*WHAT YOU ARE ASKED TO DO*. Repeat all of the data below word for word, keeping no images.
BEGIN INPUT FOR THIS TASK
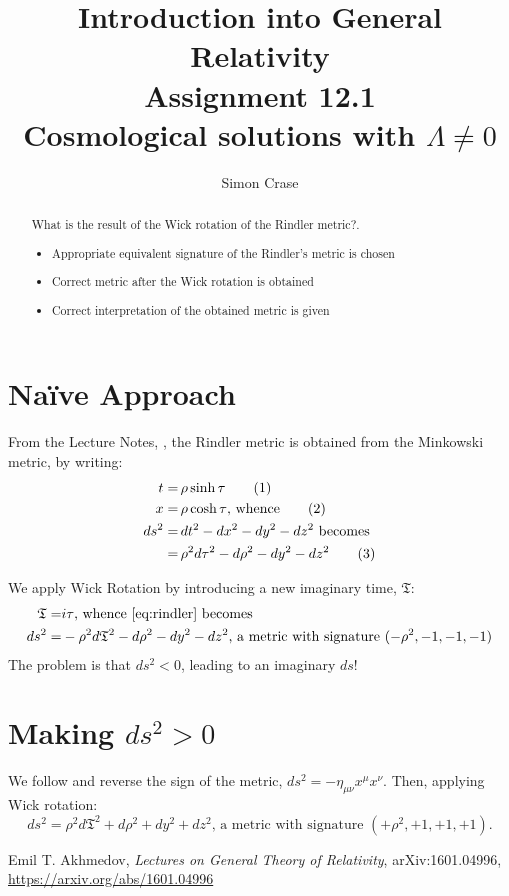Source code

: \documentclass[]{article}
\title{Introduction into General Relativity\\Assignment 12.1\\Cosmological solutions with $\Lambda\ne 0$}
\author{Simon Crase}
\newcommand\numberthis{\addtocounter{equation}{1}\tag{\theequation}}
\begin{document}
\maketitle

\begin{abstract}
What is the result of the Wick rotation of the Rindler metric?.
\begin{itemize}
	\item  Appropriate equivalent signature of the Rindler's metric is chosen
	\item  Correct metric after the Wick rotation is obtained
	\item  Correct interpretation of the obtained metric is given
\end{itemize}
\end{abstract}

\section{Na\"ive Approach}
From the Lecture Notes, \cite[I, (9) \& (10)]{Akhmedov2017}, the Rindler metric is obtained from the Minkowski metric, by writing:
\begin{align*}
t=&\, \rho \sinh \tau \numberthis\label{eq:t_tau}\\
x=&\, \rho \cosh \tau \text{, whence} \numberthis\label{eq:r_rho}\\
ds^2 =&\, dt^2-dx^2-dy^2-dz^2\text{ becomes}\\
=&\, \rho^2 d\tau^2 - d\rho ^2 -dy^2-dz^2\numberthis\label{eq:rindler}
\end{align*}

We apply Wick Rotation by introducing a new imaginary time, $\mathfrak{T}$:
\begin{align*}
\mathfrak{T}=&i\tau\text{, whence \eqref{eq:rindler} becomes}\\
ds^2 =& -\rho^2 d\mathfrak{T}^2 - d\rho^2-dy^2-dz^2\text{, a metric with signature $(-\rho^2,-1,-1,-1)$}
\end{align*}
The problem is that $ds^2<0$, leading to an imaginary $ds$!

\section{Making $ds^2>0$}
We follow \cite[XII,(324)]{Akhmedov2017} and reverse the sign of the metric, $ds^2=-\eta_{\mu\nu}x^{\mu}x^{\nu}$. Then, applying Wick rotation:
\begin{equation*}
ds^2 = \rho^2 d\mathfrak{T}^2 + d\rho^2+dy^2+dz^2\text{, a metric with signature $(+\rho^2,+1,+1,+1)$}.
\end{equation*}
\begin{thebibliography}{9}\label{section:biblio}
	\raggedright
	Emil T. Akhmedov,
	\emph{Lectures on General Theory of Relativity},
	arXiv:1601.04996,
	\url{https://arxiv.org/abs/1601.04996}
\end{thebibliography}
\end{document}
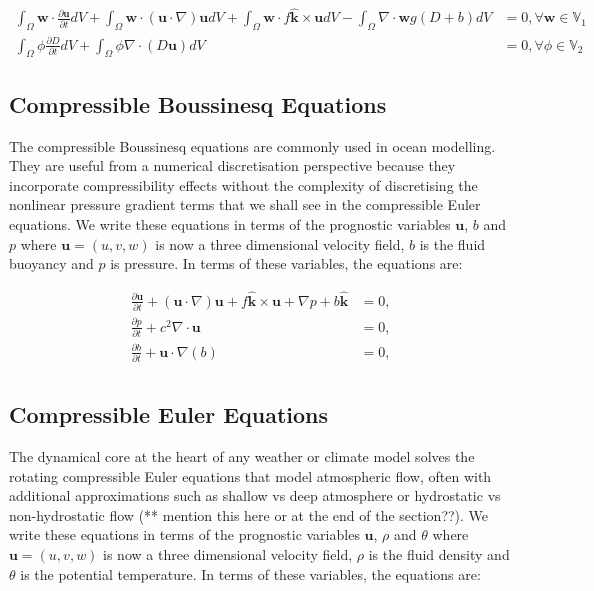 \documentclass[11pt, a4paper]{article}
\def\MM#1{\boldsymbol{#1}}
\newcommand{\pp}[2]{\frac{\partial #1}{\partial #2}}
\begin{document}
\begin{align}
  \int_\Omega\MM{w}\cdot\pp{\MM{u}}{t}dV + \int_\Omega\MM{w}\cdot(\MM{u}\cdot\nabla)\MM{u} dV + \int_\Omega\MM{w}\cdot f\hat{\MM{k}}\times\MM{u}dV - \int_\Omega \nabla\cdot\MM{w} g(D+b) dV &= 0, \forall \MM{w}\in\mathbb{V}_1 \\
  \int_\Omega\phi\pp{D}{t}dV + \int_\Omega\phi\nabla\cdot(D\MM{u}) dV &= 0, \forall \phi\in\mathbb{V}_2
\end{align}

\subsection{Compressible Boussinesq Equations}
The compressible Boussinesq equations are commonly used in ocean
modelling. They are useful from a numerical discretisation perspective
because they incorporate compressibility effects without the
complexity of discretising the nonlinear pressure gradient terms that
we shall see in the compressible Euler equations. We write these
equations in terms of the prognostic variables $\MM{u}$, $b$ and
$p$ where $\MM{u}=(u, v, w)$ is now a three dimensional velocity
field, $b$ is the fluid buoyancy and $p$ is pressure. In terms of
these variables, the equations are:

\begin{align}
  \pp{\MM{u}}{t} + 
  (\MM{u}\cdot\nabla)\MM{u} +
  f\hat{\MM{k}}\times \MM{u} + \nabla p + b\hat{\MM{k}} & = 0, \\
  \pp{p}{t} + c^2\nabla\cdot\MM{u} & = 0, \\
  \pp{b}{t} + \MM{u}\cdot\nabla(b) & = 0, \\
\end{align}

\subsection{Compressible Euler Equations}
The dynamical core at the heart of any weather or climate model solves
the rotating compressible Euler equations that model atmospheric flow,
often with additional approximations such as shallow vs deep
atmosphere or hydrostatic vs non-hydrostatic flow (** mention this
here or at the end of the section??). We write these equations in
terms of the prognostic variables $\MM{u}$, $\rho$ and $\theta$ where
$\MM{u}=(u, v, w)$ is now a three dimensional velocity field, $\rho$
is the fluid density and $\theta$ is the potential temperature. In
terms of these variables, the equations are:
\end{document}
END INPUT FOR THIS TASK
*RESPONSE BOX*.
Source code

: \documentclass[]{article}
\title{Introduction into General Relativity\\Assignment 12.1\\Cosmological solutions with $\Lambda\ne 0$}
\author{Simon Crase}
\newcommand\numberthis{\addtocounter{equation}{1}\tag{\theequation}}
\begin{document}
\maketitle

\begin{abstract}
What is the result of the Wick rotation of the Rindler metric?.
\begin{itemize}
	\item  Appropriate equivalent signature of the Rindler's metric is chosen
	\item  Correct metric after the Wick rotation is obtained
	\item  Correct interpretation of the obtained metric is given
\end{itemize}
\end{abstract}

\section{Na\"ive Approach}
From the Lecture Notes, \cite[I, (9) \& (10)]{Akhmedov2017}, the Rindler metric is obtained from the Minkowski metric, by writing:
\begin{align*}
t=&\, \rho \sinh \tau \numberthis\label{eq:t_tau}\\
x=&\, \rho \cosh \tau \text{, whence} \numberthis\label{eq:r_rho}\\
ds^2 =&\, dt^2-dx^2-dy^2-dz^2\text{ becomes}\\
=&\, \rho^2 d\tau^2 - d\rho ^2 -dy^2-dz^2\numberthis\label{eq:rindler}
\end{align*}

We apply Wick Rotation by introducing a new imaginary time, $\mathfrak{T}$:
\begin{align*}
\mathfrak{T}=&i\tau\text{, whence \eqref{eq:rindler} becomes}\\
ds^2 =& -\rho^2 d\mathfrak{T}^2 - d\rho^2-dy^2-dz^2\text{, a metric with signature $(-\rho^2,-1,-1,-1)$}
\end{align*}
The problem is that $ds^2<0$, leading to an imaginary $ds$!

\section{Making $ds^2>0$}
We follow \cite[XII,(324)]{Akhmedov2017} and reverse the sign of the metric, $ds^2=-\eta_{\mu\nu}x^{\mu}x^{\nu}$. Then, applying Wick rotation:
\begin{equation*}
ds^2 = \rho^2 d\mathfrak{T}^2 + d\rho^2+dy^2+dz^2\text{, a metric with signature $(+\rho^2,+1,+1,+1)$}.
\end{equation*}
\begin{thebibliography}{9}\label{section:biblio}
	\raggedright
	Emil T. Akhmedov,
	\emph{Lectures on General Theory of Relativity},
	arXiv:1601.04996,
	\url{https://arxiv.org/abs/1601.04996}
\end{thebibliography}
\end{document}
 \documentclass[11pt, a4paper]{article}
\def\MM#1{\boldsymbol{#1}}
\newcommand{\pp}[2]{\frac{\partial #1}{\partial #2}}
\begin{document}
\begin{align}
  \int_\Omega\MM{w}\cdot\pp{\MM{u}}{t}dV + \int_\Omega\MM{w}\cdot(\MM{u}\cdot\nabla)\MM{u} dV + \int_\Omega\MM{w}\cdot f\hat{\MM{k}}\times\MM{u}dV - \int_\Omega \nabla\cdot\MM{w} g(D+b) dV &= 0, \forall \MM{w}\in\mathbb{V}_1 \\
  \int_\Omega\phi\pp{D}{t}dV + \int_\Omega\phi\nabla\cdot(D\MM{u}) dV &= 0, \forall \phi\in\mathbb{V}_2
\end{align}

\subsection{Compressible Boussinesq Equations}
The compressible Boussinesq equations are commonly used in ocean
modelling. They are useful from a numerical discretisation perspective
because they incorporate compressibility effects without the
complexity of discretising the nonlinear pressure gradient terms that
we shall see in the compressible Euler equations. We write these
equations in terms of the prognostic variables $\MM{u}$, $b$ and
$p$ where $\MM{u}=(u, v, w)$ is now a three dimensional velocity
field, $b$ is the fluid buoyancy and $p$ is pressure. In terms of
these variables, the equations are:

\begin{align}
  \pp{\MM{u}}{t} + 
  (\MM{u}\cdot\nabla)\MM{u} +
  f\hat{\MM{k}}\times \MM{u} + \nabla p + b\hat{\MM{k}} & = 0, \\
  \pp{p}{t} + c^2\nabla\cdot\MM{u} & = 0, \\
  \pp{b}{t} + \MM{u}\cdot\nabla(b) & = 0, \\
\end{align}

\subsection{Compressible Euler Equations}
The dynamical core at the heart of any weather or climate model solves
the rotating compressible Euler equations that model atmospheric flow,
often with additional approximations such as shallow vs deep
atmosphere or hydrostatic vs non-hydrostatic flow (** mention this
here or at the end of the section??). We write these equations in
terms of the prognostic variables $\MM{u}$, $\rho$ and $\theta$ where
$\MM{u}=(u, v, w)$ is now a three dimensional velocity field, $\rho$
is the fluid density and $\theta$ is the potential temperature. In
terms of these variables, the equations are:
\end{document}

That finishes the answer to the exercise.